Friday, as we all rightly welcomed Dr. Frist's visit into the land of logical decision making, I tuned into the daily installment of
To the Point.
From robots that will enter our bloodstream to devour cancer cells and near-infrared wavelengths that will heal a soldier's wound right on the battlefield to a pill that could improve a child's SAT score by 200 points, we are on the verge of some radical medical and scientific transformations. What it means to be human is about to evolve in ways unimaginable to us today.
As progressives, who are we to stand in the way of progress? But I feel that if the children born two generations from now are asking their parents for the next coolest bio-enhancement rather than the next coolest pair of shoes, then I am very lucky to have been born into a world that is still innocent of such complications.
Read on, vote.
This is a topic that brings to the surface a host of ethics issues that are on the horizon of our platformation as progressives of the 21st century. The beneficial uses of such advances are obvious, and almost utopian in their reach. But as history shows, an unexamined utopian vision can turn out to have been a forbidden fruit. There is the danger of a natural vs.
transhuman class warfare. There is the unthinkable future of nanotechnological warfare and nanobio-terrorism.

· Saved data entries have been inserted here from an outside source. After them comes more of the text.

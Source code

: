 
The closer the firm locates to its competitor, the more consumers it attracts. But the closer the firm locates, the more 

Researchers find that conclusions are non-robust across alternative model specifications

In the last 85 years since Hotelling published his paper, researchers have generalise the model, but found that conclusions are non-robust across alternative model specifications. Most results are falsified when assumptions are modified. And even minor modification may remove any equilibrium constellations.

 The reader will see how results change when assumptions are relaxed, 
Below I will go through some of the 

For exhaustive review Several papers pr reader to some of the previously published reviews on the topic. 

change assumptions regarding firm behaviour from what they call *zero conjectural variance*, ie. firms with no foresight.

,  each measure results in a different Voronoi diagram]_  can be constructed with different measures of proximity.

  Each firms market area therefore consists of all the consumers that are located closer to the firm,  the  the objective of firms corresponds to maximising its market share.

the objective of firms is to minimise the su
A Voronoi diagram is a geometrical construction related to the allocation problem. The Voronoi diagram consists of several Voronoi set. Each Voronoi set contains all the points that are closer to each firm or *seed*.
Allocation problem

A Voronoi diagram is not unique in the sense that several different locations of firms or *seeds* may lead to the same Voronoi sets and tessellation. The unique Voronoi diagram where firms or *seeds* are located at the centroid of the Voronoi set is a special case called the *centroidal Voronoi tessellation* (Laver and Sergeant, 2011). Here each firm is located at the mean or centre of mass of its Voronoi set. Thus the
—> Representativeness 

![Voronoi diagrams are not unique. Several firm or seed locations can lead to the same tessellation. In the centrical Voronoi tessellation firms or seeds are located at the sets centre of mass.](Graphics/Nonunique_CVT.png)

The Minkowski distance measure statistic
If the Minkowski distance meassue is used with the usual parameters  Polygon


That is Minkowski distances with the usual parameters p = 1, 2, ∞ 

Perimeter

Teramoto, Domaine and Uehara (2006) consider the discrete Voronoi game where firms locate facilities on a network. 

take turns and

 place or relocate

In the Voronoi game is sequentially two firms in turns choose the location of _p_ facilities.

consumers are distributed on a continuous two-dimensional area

DARPA is currently researching human assisted neural devices, human exoskeletons, and roboticly enhanced sensory organs. GRIN (genetics, robotics, I.T., and nanotech) techonologies promise to create a paradigm shift in our way of living and in our conception of what it is to be human.

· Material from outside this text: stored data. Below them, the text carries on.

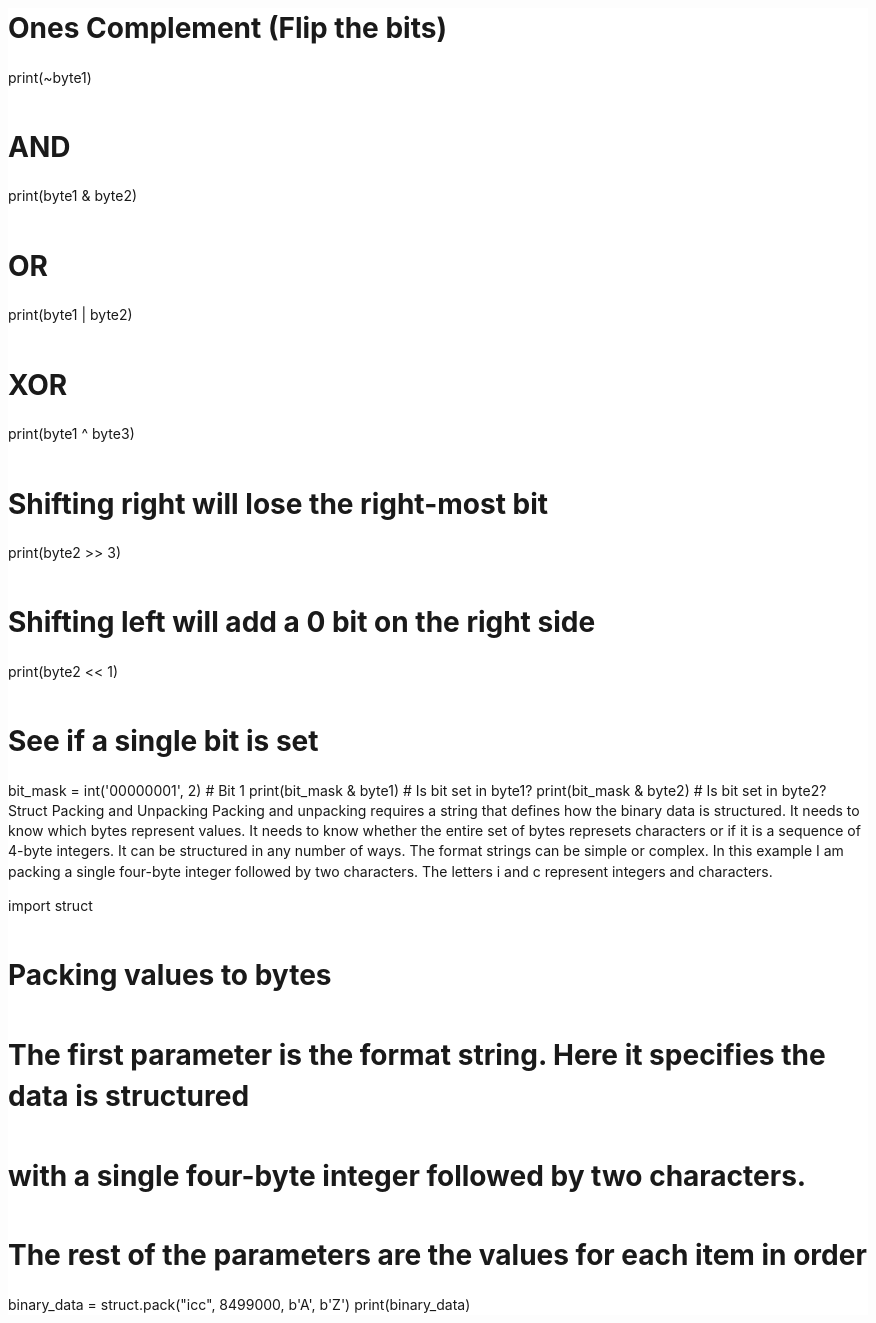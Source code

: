 # Ones Complement (Flip the bits)
print(~byte1)

# AND
print(byte1 & byte2)

# OR
print(byte1 | byte2)

# XOR
print(byte1 ^ byte3)

# Shifting right will lose the right-most bit
print(byte2 >> 3)

# Shifting left will add a 0 bit on the right side
print(byte2 << 1)

# See if a single bit is set
bit_mask = int('00000001', 2)  # Bit 1
print(bit_mask & byte1)  # Is bit set in byte1?
print(bit_mask & byte2)  # Is bit set in byte2?
Struct Packing and Unpacking
Packing and unpacking requires a string that defines how the binary data is structured. It needs to know which bytes represent values. It needs to know whether the entire set of bytes represets characters or if it is a sequence of 4-byte integers. It can be structured in any number of ways. The format strings can be simple or complex. In this example I am packing a single four-byte integer followed by two characters. The letters i and c represent integers and characters.

import struct

# Packing values to bytes
# The first parameter is the format string. Here it specifies the data is structured
# with a single four-byte integer followed by two characters.
# The rest of the parameters are the values for each item in order
binary_data = struct.pack("icc", 8499000, b'A', b'Z')
print(binary_data)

If you are in favor of a go-slow approach to GRIN technology, then you have to sort out some things that I've been grappling with. That is: how can a liberal declare that she would like to impose this go-slow morality onto our society through legislation? Is it hypocritical when compared to denouncing the Christian conservatives desire to legislate morality? Is it practical? Where do we draw the line, and why there?

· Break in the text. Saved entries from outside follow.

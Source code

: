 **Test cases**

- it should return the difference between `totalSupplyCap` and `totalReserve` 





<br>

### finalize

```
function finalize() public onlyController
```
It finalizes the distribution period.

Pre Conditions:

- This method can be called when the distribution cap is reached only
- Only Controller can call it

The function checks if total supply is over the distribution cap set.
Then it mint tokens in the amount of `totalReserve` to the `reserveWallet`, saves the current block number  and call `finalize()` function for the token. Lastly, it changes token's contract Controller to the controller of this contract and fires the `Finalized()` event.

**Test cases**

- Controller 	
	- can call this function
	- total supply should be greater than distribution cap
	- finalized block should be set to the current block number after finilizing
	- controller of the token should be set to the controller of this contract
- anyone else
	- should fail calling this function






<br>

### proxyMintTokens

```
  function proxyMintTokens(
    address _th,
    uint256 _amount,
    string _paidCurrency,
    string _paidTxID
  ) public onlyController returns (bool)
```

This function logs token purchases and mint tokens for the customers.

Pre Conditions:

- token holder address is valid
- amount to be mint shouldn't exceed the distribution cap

I think that the line is obvious, but there are many who are woking on things right now that I think may cross it if carried beyond proof-of-principle demonstrations. The line is the point at which a new weapon is unleashed on our civilization, that will make the potential mis-use of nuclear technology seem quaint. Quaint, not in the fact that nano-genetic tampering or an army of transhumans could wipe us all out and a nuclear attack can't; they both have that potential. But quaint in that the GRIN technologies would at the same time, provide new weapons of mass destruction, and provide a new level of cultural elitism that could enliven feelings of animosity and hatred within society.
Sometimes I think that we have to be content to know that we could climb that mountain if we wanted to, and that it might make us feel satisfied in our awesome abilities, but that staying behind to appreciate the finer qualities of a more natural life is more noble a cause. When we all devote ourselves to making our immediate worlds a little better, the mountain will always be there. If we devote ourselves to climbing the mountain unprepared, we may or may not pay a stiff price to mother nature, while our natural home will certainly lanquish in neglect.
We democrats have adopted enviromental conservation as our cause in the face of its abandonment by the republicans. As these technologies come on board, first for military use, and later as highly marketable consumer products, I am fairly certain that the republican party will step obligingly aside, rather than confront the ethical issues in a way that might put a check on the markets. I think it is up to us to be proactively on the correct side of this issue and I think that it is not too early to start having a serious conversation about it.
The far right conservatives that are against embryonic stem-cell research are working in the arena of deeply held beliefs that we don't agree with on the basis of scientific facts. But they claim the moral highground on the issue and relate it rhetorically to other issues like human reproductive cloning It won't not be long until they take the moral highground on transhuman technologies too. But we should not be so quick to disagree, and we should examine each technology carefully and understand the worst case scenarios before we disparagingly label such pro-tech-tionist policies as "conservative".